A Still, Thin Sound

This was originally published on a now-inactive blog in 2011. 


"The great shofar will be sounded and a still, thin sound will be heard." (Unetaneh Tokef)

It's 7:37 pm on September 21st. It is the 22nd day of Elul.

Today is a day of reckoning and repentance. It is a day for seeking forgiveness, and for opening our hearts. Today - this month - is about t'shuvah. About releasing our pain, about seeking healing in places of brokenness, about repairing relationships that have been fractured.

Elul is the spiritual preparation to get us ready for the High Holidays, when we are to be shaken and awoken to act righteously, to act for justice, and reminded of the consequences.

"I have set before you life and death, blessing and curse; therefore choose life, that both you and your people may live." (Deut 30:19)

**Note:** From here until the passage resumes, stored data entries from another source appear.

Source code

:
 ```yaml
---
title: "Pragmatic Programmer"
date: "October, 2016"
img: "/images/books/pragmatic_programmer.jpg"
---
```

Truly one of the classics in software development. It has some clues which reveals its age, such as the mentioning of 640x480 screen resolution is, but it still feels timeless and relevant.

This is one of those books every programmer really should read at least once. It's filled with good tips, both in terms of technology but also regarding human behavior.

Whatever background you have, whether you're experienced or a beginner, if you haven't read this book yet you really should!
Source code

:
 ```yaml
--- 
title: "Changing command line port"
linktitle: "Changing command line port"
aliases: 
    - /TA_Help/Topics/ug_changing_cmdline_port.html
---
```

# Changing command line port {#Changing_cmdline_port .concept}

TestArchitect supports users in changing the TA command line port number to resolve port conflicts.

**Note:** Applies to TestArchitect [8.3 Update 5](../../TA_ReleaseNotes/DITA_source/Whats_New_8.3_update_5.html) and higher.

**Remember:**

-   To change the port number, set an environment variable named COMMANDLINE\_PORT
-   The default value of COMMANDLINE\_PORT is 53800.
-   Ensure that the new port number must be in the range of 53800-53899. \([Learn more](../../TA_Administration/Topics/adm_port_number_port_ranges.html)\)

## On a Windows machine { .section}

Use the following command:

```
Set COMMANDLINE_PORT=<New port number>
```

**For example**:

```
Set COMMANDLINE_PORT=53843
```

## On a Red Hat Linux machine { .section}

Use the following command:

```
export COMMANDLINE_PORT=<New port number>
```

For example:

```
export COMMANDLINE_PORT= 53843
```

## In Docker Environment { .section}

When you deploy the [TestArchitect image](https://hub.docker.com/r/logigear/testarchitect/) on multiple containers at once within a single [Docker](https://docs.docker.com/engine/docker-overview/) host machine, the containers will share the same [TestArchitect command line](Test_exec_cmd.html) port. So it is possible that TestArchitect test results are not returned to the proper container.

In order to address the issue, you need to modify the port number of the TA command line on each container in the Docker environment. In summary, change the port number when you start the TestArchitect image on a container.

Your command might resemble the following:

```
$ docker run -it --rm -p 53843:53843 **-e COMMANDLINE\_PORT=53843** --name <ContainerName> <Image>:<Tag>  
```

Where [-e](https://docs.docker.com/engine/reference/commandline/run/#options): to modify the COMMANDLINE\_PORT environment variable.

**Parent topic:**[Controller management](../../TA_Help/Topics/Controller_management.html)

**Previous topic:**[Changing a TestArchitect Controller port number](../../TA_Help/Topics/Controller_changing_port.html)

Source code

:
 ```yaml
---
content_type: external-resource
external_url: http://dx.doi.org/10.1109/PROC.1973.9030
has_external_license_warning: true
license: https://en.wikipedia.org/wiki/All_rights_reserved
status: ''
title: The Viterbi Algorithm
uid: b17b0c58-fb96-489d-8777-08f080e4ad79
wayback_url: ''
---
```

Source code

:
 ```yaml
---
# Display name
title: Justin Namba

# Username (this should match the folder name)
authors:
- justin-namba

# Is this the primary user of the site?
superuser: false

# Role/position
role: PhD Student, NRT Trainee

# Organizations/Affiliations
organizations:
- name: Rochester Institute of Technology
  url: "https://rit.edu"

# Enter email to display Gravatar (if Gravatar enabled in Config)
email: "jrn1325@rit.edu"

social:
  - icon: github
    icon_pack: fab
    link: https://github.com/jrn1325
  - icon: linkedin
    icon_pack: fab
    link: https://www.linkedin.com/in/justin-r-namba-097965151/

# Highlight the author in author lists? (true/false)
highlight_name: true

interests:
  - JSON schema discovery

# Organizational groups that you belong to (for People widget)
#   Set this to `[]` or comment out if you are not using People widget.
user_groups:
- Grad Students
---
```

This passage of Torah is read during the High Holidays. It comes as Moses is about to lead the Israelite people to the promised land, and the people are reminded of the obligations they agreed to. They are reminded that they are in a covenantal relationship with G!d and each other, and that there are consequences to their actions, whatever they may be. To say that this piece of text resonates with me is something of an understatement. I have it tattooed on my wrist. Well, specifically I have u'vcharta b'chayim - therefore choose life - on the inside of my left wrist. For me, it represents the ethical framework by which I try to live my life. Choosing life is about choosing to act in the interest of growth, possibility, potential, abundance, and becoming. It is about what I see shining through the Torah - an obligation to act toward justice, to act with compassion, humility, and forgiveness.

So I've been thinking about that a lot this week - about obligation and ethics, about choosing healing in the face of brokenness.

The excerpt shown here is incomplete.